Charlie Burmeister, Auburn University, said Alabama had a less than ideal cotton year, however. “For some farmers, it was the best year ever; for others it was the worst. Average state yield will be about 600 pounds. So for 2011, it depends on who you talk to as to how enthusiastic they are about cotton acreage.”

He said corn had a good year in 2010 and will compete for acreage. “But we’ve seen interest in cotton pickers in north Alabama. So we still have folks excited about cotton.”

Burmeister said farmers are concerned about Palmer pigweed. “We’re beginning to see it come in.”

Dale Monks, also an Auburn Extension cotton specialist, anticipates 350,000 planted acres for 2011.

Kansas cotton farmers likely will add acres in 2011, said Extension Agronomist Stu Duncan. “Acres could range from 50,000 to 100,000,” Duncan said, “but I expect it to be nearer 100,000.”

He said 2010 was a good year for Kansas cotton, “the second highest average yield on record with some irrigated cotton making 3 to 3.5 bales per acre and netting more than $1,000 per acre.”

Area of concern may be dryland acreage in southwest Kansas, he said. “Some of that area had the driest season ever.”

Georgia acreage will increase from 1.3 million acres to 1.5, possibly 1.6 million, said Gary Collins, University of Georgia. “Acreage may depend to some degree on peanut contracts, but I think any increase in peanut acreage will come from corn or soybeans.”
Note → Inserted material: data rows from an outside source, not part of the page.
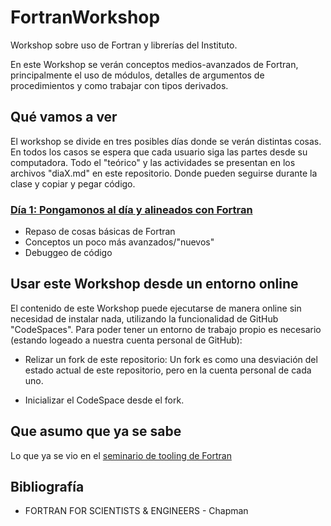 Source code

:# FortranWorkshop
Workshop sobre uso de Fortran y librerías del Instituto.

En este Workshop se verán conceptos medios-avanzados de Fortran, 
principalmente el uso de módulos, detalles de argumentos de procedimientos
y como trabajar con tipos derivados. 

## Qué vamos a ver
El workshop se divide en tres posibles días donde se verán distintas cosas. 
En todos los casos se espera que cada usuario siga las partes desde su computadora.
Todo el "teórico" y las actividades se presentan en los archivos "diaX.md" en este
repositorio. Donde pueden seguirse durante la clase y copiar y pegar código.

### [Día 1: Pongamonos al día y alineados con Fortran](dia1.md)
- Repaso de cosas básicas de Fortran
- Conceptos un poco más avanzados/"nuevos"
- Debuggeo de código

## Usar este Workshop desde un entorno online
El contenido de este Workshop puede ejecutarse de manera online sin necesidad de instalar nada, 
utilizando la funcionalidad de GitHub "CodeSpaces". Para poder tener un entorno de trabajo propio
es necesario (estando logeado a nuestra cuenta personal de GitHub):

- Relizar un fork de este repositorio: Un fork es como una desviación del estado actual de este repositorio, pero en la cuenta personal de cada uno.


- Inicializar el CodeSpace desde el fork.

## Que asumo que ya se sabe
Lo que ya se vio en el [seminario de tooling de Fortran](https://github.com/ipqa-research/curso-linux/blob/main/fortran/tooling/README.md)


## Bibliografía
- FORTRAN FOR SCIENTISTS & ENGINEERS - Chapman
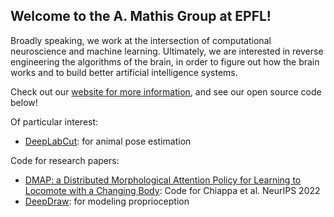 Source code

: ## Welcome to the A. Mathis Group at EPFL! 

Broadly speaking, we work at the intersection of computational neuroscience and machine learning. Ultimately, we are interested in reverse engineering the algorithms of the brain, in order to figure out how the brain works and to build better artificial intelligence systems.  

Check out our [website for more information](http://www.mathisgroup.org), and see our open source code below!

Of particular interest:

- [DeepLabCut](https://github.com/DeepLabCut/DeepLabCut): for animal pose estimation

Code for research papers:

- [DMAP: a Distributed Morphological Attention Policy for Learning to Locomote with a Changing Body](https://github.com/amathislab/dmap): Code for Chiappa et al. NeurIPS 2022
- [DeepDraw](https://github.com/amathislab/DeepDraw): for modeling proprioception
In South Carolina, acreage could increase by 10 percent from 200,000 planted in 2010. “Most of the increase will come south of Santee-Cooper Lake,” said Michael Jones, Clemson University Extension specialist. Acreage increase also will come from competing crops, he said.

Tom Barber, Arkansas cotton specialist, said the 2010 cotton crop yielded “okay, considering conditions. We had a lot of 1,400 to 1,600 pound per acre yields, but we also had some in the 2-bale range, and we’ll average about 1,070 pounds.”

Barber expects a 10 percent to 15 percent increase in 2011. “Dollar cotton looks very good.”

Bill Robertson, with the National Cotton Council, told cotton specialists to “encourage farmers to plant as much cotton as they can and then to come to Beltwide. Acreage will be up across the Belt in 2011,” Robertson said.